If we think of paradigms as the maps that show us where we are, and how we need to get to where we are going, we realise that getting where we are going is only as good as the maps that we have in our toolbox.
That was the metaphor that I kept in front of me this summer when we moved to the Southern United States, after almost twenty years in Sweden and Germany for me.
Just like my Apple Maps adjusted to the new roads when we landed in Atlanta to navigate to Columbia, I had to adjust my mental maps in my head for what different actions and behaviours from others meant.
Some were harder than others, based on long biases and prejudices… such as the intelligence of a person with a deeply Southern dialect or the irresponsibility of someone who doesn’t show up at a designated time.
But I found the more that I let go of the maps I had, that might have guided me in other places (albeit the assessment of intelligence by dialect is admittedly deeply questionable anywhere!), I saw the intelligence, goodness, and kindness of the people in my new home.

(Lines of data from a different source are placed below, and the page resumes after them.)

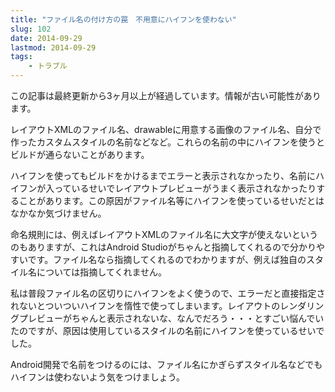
 ```yaml
---
title: "ファイル名の付け方の罠　不用意にハイフンを使わない"
slug: 102
date: 2014-09-29
lastmod: 2014-09-29
tags: 
    - トラブル
---
```


<div id="wppda_alert">この記事は最終更新から3ヶ月以上が経過しています。情報が古い可能性があります。</div><p>レイアウトXMLのファイル名、drawableに用意する画像のファイル名、自分で作ったカスタムスタイルの名前などなど。これらの名前の中にハイフンを使うとビルドが通らないことがあります。</p>
<p>ハイフンを使ってもビルドをかけるまでエラーと表示されなかったり、名前にハイフンが入っているせいでレイアウトプレビューがうまく表示されなかったりすることがあります。この原因がファイル名等にハイフンを使っているせいだとはなかなか気づけません。</p>
<p>命名規則には、例えばレイアウトXMLのファイル名に大文字が使えないというのもありますが、これはAndroid Studioがちゃんと指摘してくれるので分かりやすいです。ファイル名なら指摘してくれるのでわかりますが、例えば独自のスタイル名については指摘してくれません。</p>
<p>私は普段ファイル名の区切りにハイフンをよく使うので、エラーだと直接指定されないとついついハイフンを惰性で使ってしまいます。レイアウトのレンダリングプレビューがちゃんと表示されないな、なんでだろう・・・とすごい悩んでいたのですが、原因は使用しているスタイルの名前にハイフンを使っているせいでした。</p>
<p>Android開発で名前をつけるのには、ファイル名にかぎらずスタイル名などでもハイフンは使わないよう気をつけましょう。</p>

  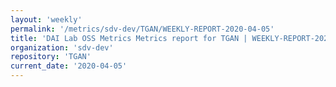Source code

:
 ```yaml
---
layout: 'weekly'
permalink: '/metrics/sdv-dev/TGAN/WEEKLY-REPORT-2020-04-05'
title: 'DAI Lab OSS Metrics Metrics report for TGAN | WEEKLY-REPORT-2020-04-05'
organization: 'sdv-dev'
repository: 'TGAN'
current_date: '2020-04-05'
---
```

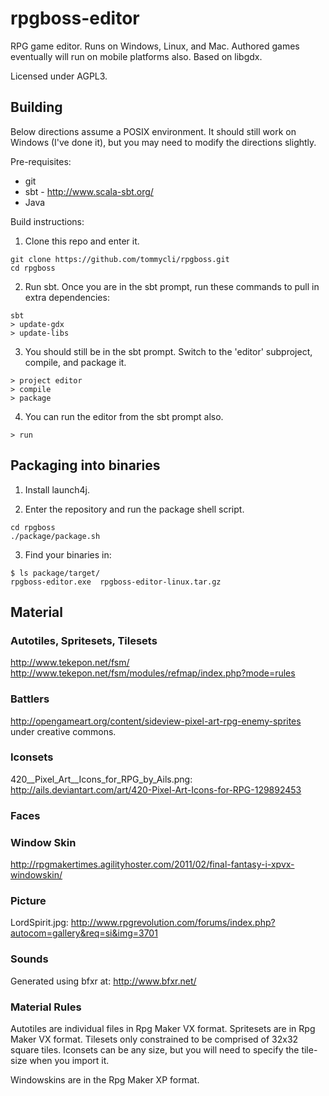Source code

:rpgboss-editor
==============

RPG game editor. Runs on Windows, Linux, and Mac. Authored games eventually will run on mobile platforms also. Based on libgdx.

Licensed under AGPL3.

Building
--------

Below directions assume a POSIX environment. It should still work on Windows (I've done it), but you may need to modify the directions slightly.

Pre-requisites:

+  git
+  sbt - http://www.scala-sbt.org/
+  Java

Build instructions:

1. Clone this repo and enter it.

```
git clone https://github.com/tommycli/rpgboss.git
cd rpgboss
```

2. Run sbt. Once you are in the sbt prompt, run these commands to pull in extra dependencies:

```
sbt
> update-gdx
> update-libs
```

3. You should still be in the sbt prompt. Switch to the 'editor' subproject, compile, and package it.

```
> project editor
> compile
> package
```

4. You can run the editor from the sbt prompt also.

```
> run
```

Packaging into binaries
-----------------------

1. Install launch4j.

2. Enter the repository and run the package shell script.

```
cd rpgboss
./package/package.sh
```

3. Find your binaries in:

```
$ ls package/target/
rpgboss-editor.exe  rpgboss-editor-linux.tar.gz
```

Material
--------

### Autotiles, Spritesets, Tilesets

http://www.tekepon.net/fsm/
http://www.tekepon.net/fsm/modules/refmap/index.php?mode=rules

### Battlers

http://opengameart.org/content/sideview-pixel-art-rpg-enemy-sprites under creative commons.

### Iconsets

420__Pixel_Art__Icons_for_RPG_by_Ails.png:
http://ails.deviantart.com/art/420-Pixel-Art-Icons-for-RPG-129892453

### Faces

### Window Skin

http://rpgmakertimes.agilityhoster.com/2011/02/final-fantasy-i-xpvx-windowskin/

### Picture

LordSpirit.jpg:
http://www.rpgrevolution.com/forums/index.php?autocom=gallery&req=si&img=3701

### Sounds

Generated using bfxr at:
http://www.bfxr.net/

### Material Rules

Autotiles are individual files in Rpg Maker VX format.
Spritesets are in Rpg Maker VX format.
Tilesets only constrained to be comprised of 32x32 square tiles.
Iconsets can be any size, but you will need to specify the tile-size when you import it.

Windowskins are in the Rpg Maker XP format.

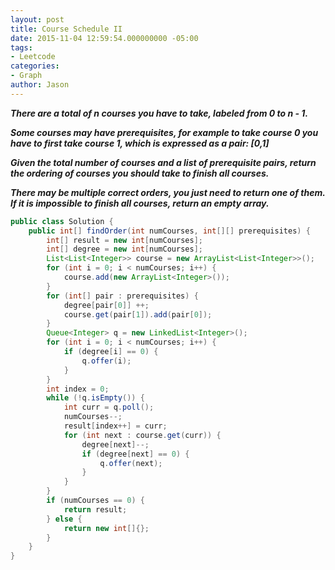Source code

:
 ```yaml
---
layout: post
title: Course Schedule II
date: 2015-11-04 12:59:54.000000000 -05:00
tags:
- Leetcode
categories:
- Graph
author: Jason
---
```

<p><strong><em>There are a total of n courses you have to take, labeled from 0 to n - 1.</p>

Some courses may have prerequisites, for example to take course 0 you have to first take course 1, which is expressed as a pair: [0,1]</p>
Given the total number of courses and a list of prerequisite pairs, return the ordering of courses you should take to finish all courses.</p>
There may be multiple correct orders, you just need to return one of them. If it is impossible to finish all courses, return an empty array.</em></strong></p>
``` java
public class Solution {
    public int[] findOrder(int numCourses, int[][] prerequisites) {
        int[] result = new int[numCourses];
        int[] degree = new int[numCourses];
        List<List<Integer>> course = new ArrayList<List<Integer>>();
        for (int i = 0; i < numCourses; i++) {
            course.add(new ArrayList<Integer>());
        }
        for (int[] pair : prerequisites) {
            degree[pair[0]] ++;
            course.get(pair[1]).add(pair[0]);
        }
        Queue<Integer> q = new LinkedList<Integer>();
        for (int i = 0; i < numCourses; i++) {
            if (degree[i] == 0) {
                q.offer(i);
            }
        }
        int index = 0;
        while (!q.isEmpty()) {
            int curr = q.poll();
            numCourses--;
            result[index++] = curr;
            for (int next : course.get(curr)) {
                degree[next]--;
                if (degree[next] == 0) {
                    q.offer(next);
                }
            }
        }
        if (numCourses == 0) {
            return result;
        } else {
            return new int[]{};
        }
    }
}
```
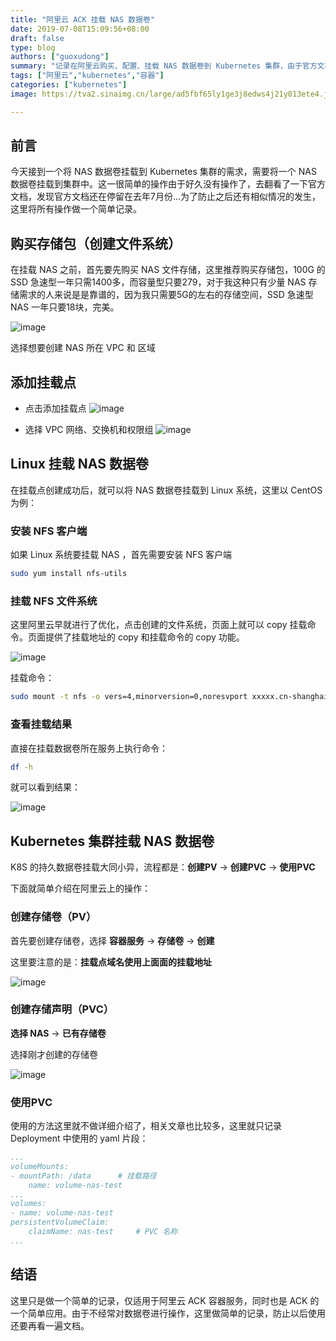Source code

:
 ```yaml
---
title: "阿里云 ACK 挂载 NAS 数据卷"
date: 2019-07-08T15:09:56+08:00
draft: false
type: blog
authors: ["guoxudong"]
summary: "记录在阿里云购买、配置、挂载 NAS 数据卷到 Kubernetes 集群，由于官方文档没有及时更新，可以看做是对官方文档的补充。"
tags: ["阿里云","kubernetes","容器"]
categories: ["kubernetes"]
image: https://tva2.sinaimg.cn/large/ad5fbf65ly1ge3j8edws4j21y013ete4.jpg

---
```

## 前言

今天接到一个将 NAS 数据卷挂载到 Kubernetes 集群的需求，需要将一个 NAS 数据卷挂载到集群中。这一很简单的操作由于好久没有操作了，去翻看了一下官方文档，发现官方文档还在停留在去年7月份...为了防止之后还有相似情况的发生，这里将所有操作做一个简单记录。

## 购买存储包（创建文件系统）

在挂载 NAS 之前，首先要先购买 NAS 文件存储，这里推荐购买存储包，100G 的 SSD 急速型一年只需1400多，而容量型只要279，对于我这种只有少量 NAS 存储需求的人来说是是靠谱的，因为我只需要5G的左右的存储空间，SSD 急速型 NAS 一年只要18块，完美。

![image](https://tva2.sinaimg.cn/large/ad5fbf65gy1g4sglwrx0gj22wa09gae4.jpg)

选择想要创建 NAS 所在 VPC 和 区域

## 添加挂载点

- 点击添加挂载点
![image](https://tva2.sinaimg.cn/large/ad5fbf65gy1g4sgp0dos2j22ky0iowkr.jpg)

- 选择 VPC 网络、交换机和权限组
![image](https://tva2.sinaimg.cn/large/ad5fbf65gy1g4sgpwqrgoj20xu0vowib.jpg)

## Linux 挂载 NAS 数据卷

在挂载点创建成功后，就可以将 NAS 数据卷挂载到 Linux 系统，这里以 CentOS 为例：

### 安装 NFS 客户端

如果 Linux 系统要挂载 NAS ，首先需要安装 NFS 客户端
```bash
sudo yum install nfs-utils
```

### 挂载 NFS 文件系统

这里阿里云早就进行了优化，点击创建的文件系统，页面上就可以 copy 挂载命令。页面提供了挂载地址的 copy 和挂载命令的 copy 功能。

![image](https://tva2.sinaimg.cn/large/ad5fbf65gy1g4sh2i33wnj22w40yyn55.jpg)

挂载命令：

```bash
sudo mount -t nfs -o vers=4,minorversion=0,noresvport xxxxx.cn-shanghai.nas.aliyuncs.com:/ /mnt
```

### 查看挂载结果

直接在挂载数据卷所在服务上执行命令：

```bash
df -h
```

就可以看到结果：

![image](https://tva2.sinaimg.cn/large/ad5fbf65gy1g4sh6xwyt8j20lj0850tq.jpg)

## Kubernetes 集群挂载 NAS 数据卷

K8S 的持久数据卷挂载大同小异，流程都是：__创建PV__ -> __创建PVC__ -> __使用PVC__

下面就简单介绍在阿里云上的操作：

### 创建存储卷（PV）

首先要创建存储卷，选择 __容器服务__ -> __存储卷__ -> __创建__

这里要注意的是：__挂载点域名使用上面面的挂载地址__

![image](https://tva2.sinaimg.cn/large/ad5fbf65gy1g4shuiiyyqj20hc0hp0tz.jpg)

### 创建存储声明（PVC）

__选择 NAS__ -> __已有存储卷__ 

选择刚才创建的存储卷

![image](https://tva2.sinaimg.cn/large/ad5fbf65gy1g4shv5vs1kj20hx0bvt9g.jpg)

### 使用PVC

使用的方法这里就不做详细介绍了，相关文章也比较多，这里就只记录 Deployment 中使用的 yaml 片段：

```yaml
...
volumeMounts:
- mountPath: /data      # 挂载路径
    name: volume-nas-test
...
volumes:
- name: volume-nas-test
persistentVolumeClaim:
    claimName: nas-test     # PVC 名称
...
```

## 结语

这里只是做一个简单的记录，仅适用于阿里云 ACK 容器服务，同时也是 ACK 的一个简单应用。由于不经常对数据卷进行操作，这里做简单的记录，防止以后使用还要再看一遍文档。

What about you? When have you had a paradigm shift, and realised the map you had guiding you no more applied to your situation and reality than a map of Gothenburg if you were trying to navigate from Stockholm’s Central Station to Svampen? If you haven’t had one, I challenge you to look harder into the situations where you judge someone, to see if the problem might be more your own map, or paradigm, than the other person.